» **Exercise brief**: Down to the last line, repeat the entries exactly and drop any image.

» **Exercise input**:
————

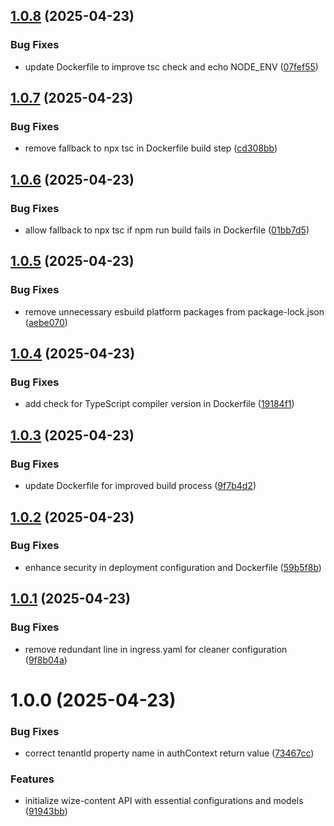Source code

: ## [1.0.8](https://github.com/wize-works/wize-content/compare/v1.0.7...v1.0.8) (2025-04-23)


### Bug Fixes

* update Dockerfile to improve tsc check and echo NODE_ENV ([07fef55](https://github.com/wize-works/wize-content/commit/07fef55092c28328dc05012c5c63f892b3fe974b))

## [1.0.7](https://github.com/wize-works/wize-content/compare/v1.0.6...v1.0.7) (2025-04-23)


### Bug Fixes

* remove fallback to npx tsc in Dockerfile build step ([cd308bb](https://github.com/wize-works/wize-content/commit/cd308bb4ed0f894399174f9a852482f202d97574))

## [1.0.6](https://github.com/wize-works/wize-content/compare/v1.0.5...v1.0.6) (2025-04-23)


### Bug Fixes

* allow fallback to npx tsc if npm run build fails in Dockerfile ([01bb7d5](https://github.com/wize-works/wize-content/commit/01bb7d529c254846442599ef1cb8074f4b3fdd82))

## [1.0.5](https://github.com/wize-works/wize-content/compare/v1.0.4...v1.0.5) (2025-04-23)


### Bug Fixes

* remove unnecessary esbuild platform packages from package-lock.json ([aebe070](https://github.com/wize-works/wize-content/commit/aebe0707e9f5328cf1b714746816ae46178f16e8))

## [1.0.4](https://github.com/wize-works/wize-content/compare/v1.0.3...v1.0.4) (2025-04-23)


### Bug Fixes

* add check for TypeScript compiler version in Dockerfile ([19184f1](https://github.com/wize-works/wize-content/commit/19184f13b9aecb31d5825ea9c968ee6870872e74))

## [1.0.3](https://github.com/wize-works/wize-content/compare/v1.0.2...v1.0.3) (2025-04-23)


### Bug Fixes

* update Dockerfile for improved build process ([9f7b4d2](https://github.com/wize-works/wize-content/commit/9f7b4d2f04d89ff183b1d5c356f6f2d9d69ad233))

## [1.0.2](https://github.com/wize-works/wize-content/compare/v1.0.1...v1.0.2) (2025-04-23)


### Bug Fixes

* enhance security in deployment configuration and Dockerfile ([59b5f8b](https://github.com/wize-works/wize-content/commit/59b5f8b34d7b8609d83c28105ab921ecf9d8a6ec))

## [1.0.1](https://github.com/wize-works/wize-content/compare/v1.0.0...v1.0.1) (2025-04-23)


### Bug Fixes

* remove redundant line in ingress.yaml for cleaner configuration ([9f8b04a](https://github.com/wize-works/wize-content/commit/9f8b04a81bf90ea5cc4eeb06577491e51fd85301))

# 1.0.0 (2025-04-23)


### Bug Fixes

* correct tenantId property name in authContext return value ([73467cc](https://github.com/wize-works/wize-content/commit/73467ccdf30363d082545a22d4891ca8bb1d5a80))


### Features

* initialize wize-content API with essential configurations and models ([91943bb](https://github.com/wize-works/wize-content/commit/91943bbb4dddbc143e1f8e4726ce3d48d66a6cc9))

————

» **Answer section**:
Source code

: ## [1.0.8](https://github.com/wize-works/wize-content/compare/v1.0.7...v1.0.8) (2025-04-23)


### Bug Fixes

* update Dockerfile to improve tsc check and echo NODE_ENV ([07fef55](https://github.com/wize-works/wize-content/commit/07fef55092c28328dc05012c5c63f892b3fe974b))

## [1.0.7](https://github.com/wize-works/wize-content/compare/v1.0.6...v1.0.7) (2025-04-23)


### Bug Fixes

* remove fallback to npx tsc in Dockerfile build step ([cd308bb](https://github.com/wize-works/wize-content/commit/cd308bb4ed0f894399174f9a852482f202d97574))

## [1.0.6](https://github.com/wize-works/wize-content/compare/v1.0.5...v1.0.6) (2025-04-23)


### Bug Fixes

* allow fallback to npx tsc if npm run build fails in Dockerfile ([01bb7d5](https://github.com/wize-works/wize-content/commit/01bb7d529c254846442599ef1cb8074f4b3fdd82))

## [1.0.5](https://github.com/wize-works/wize-content/compare/v1.0.4...v1.0.5) (2025-04-23)


### Bug Fixes

* remove unnecessary esbuild platform packages from package-lock.json ([aebe070](https://github.com/wize-works/wize-content/commit/aebe0707e9f5328cf1b714746816ae46178f16e8))

## [1.0.4](https://github.com/wize-works/wize-content/compare/v1.0.3...v1.0.4) (2025-04-23)


### Bug Fixes

* add check for TypeScript compiler version in Dockerfile ([19184f1](https://github.com/wize-works/wize-content/commit/19184f13b9aecb31d5825ea9c968ee6870872e74))

## [1.0.3](https://github.com/wize-works/wize-content/compare/v1.0.2...v1.0.3) (2025-04-23)


### Bug Fixes

* update Dockerfile for improved build process ([9f7b4d2](https://github.com/wize-works/wize-content/commit/9f7b4d2f04d89ff183b1d5c356f6f2d9d69ad233))

## [1.0.2](https://github.com/wize-works/wize-content/compare/v1.0.1...v1.0.2) (2025-04-23)


### Bug Fixes

* enhance security in deployment configuration and Dockerfile ([59b5f8b](https://github.com/wize-works/wize-content/commit/59b5f8b34d7b8609d83c28105ab921ecf9d8a6ec))

## [1.0.1](https://github.com/wize-works/wize-content/compare/v1.0.0...v1.0.1) (2025-04-23)


### Bug Fixes

* remove redundant line in ingress.yaml for cleaner configuration ([9f8b04a](https://github.com/wize-works/wize-content/commit/9f8b04a81bf90ea5cc4eeb06577491e51fd85301))

# 1.0.0 (2025-04-23)


### Bug Fixes

* correct tenantId property name in authContext return value ([73467cc](https://github.com/wize-works/wize-content/commit/73467ccdf30363d082545a22d4891ca8bb1d5a80))


### Features

* initialize wize-content API with essential configurations and models ([91943bb](https://github.com/wize-works/wize-content/commit/91943bbb4dddbc143e1f8e4726ce3d48d66a6cc9))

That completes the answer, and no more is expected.